**TASK**:
While reading through the material below, copy each line that holds the word "questions".
____________________
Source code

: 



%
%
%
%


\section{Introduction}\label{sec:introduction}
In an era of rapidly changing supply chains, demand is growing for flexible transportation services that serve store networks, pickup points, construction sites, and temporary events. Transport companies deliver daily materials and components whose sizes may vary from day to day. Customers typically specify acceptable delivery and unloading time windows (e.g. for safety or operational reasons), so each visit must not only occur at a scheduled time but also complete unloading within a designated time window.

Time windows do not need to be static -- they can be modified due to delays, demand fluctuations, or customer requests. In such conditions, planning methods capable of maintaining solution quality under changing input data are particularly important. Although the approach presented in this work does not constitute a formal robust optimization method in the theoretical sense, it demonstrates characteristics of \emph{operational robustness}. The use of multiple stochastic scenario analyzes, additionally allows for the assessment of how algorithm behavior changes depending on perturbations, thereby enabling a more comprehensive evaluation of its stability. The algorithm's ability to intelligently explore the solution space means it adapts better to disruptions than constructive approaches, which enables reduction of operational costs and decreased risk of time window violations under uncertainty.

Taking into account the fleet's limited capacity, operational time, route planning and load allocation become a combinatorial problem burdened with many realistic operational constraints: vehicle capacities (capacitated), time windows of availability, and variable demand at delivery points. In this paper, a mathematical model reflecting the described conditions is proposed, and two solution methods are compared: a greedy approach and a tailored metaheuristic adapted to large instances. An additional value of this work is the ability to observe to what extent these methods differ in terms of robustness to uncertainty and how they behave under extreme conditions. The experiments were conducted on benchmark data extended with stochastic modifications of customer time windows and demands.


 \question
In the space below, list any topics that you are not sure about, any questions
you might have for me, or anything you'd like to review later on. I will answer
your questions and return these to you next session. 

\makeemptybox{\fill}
____________________
**REPLY**:
In the space below, list any topics that you are not sure about, any questions
your questions and return these to you next session. 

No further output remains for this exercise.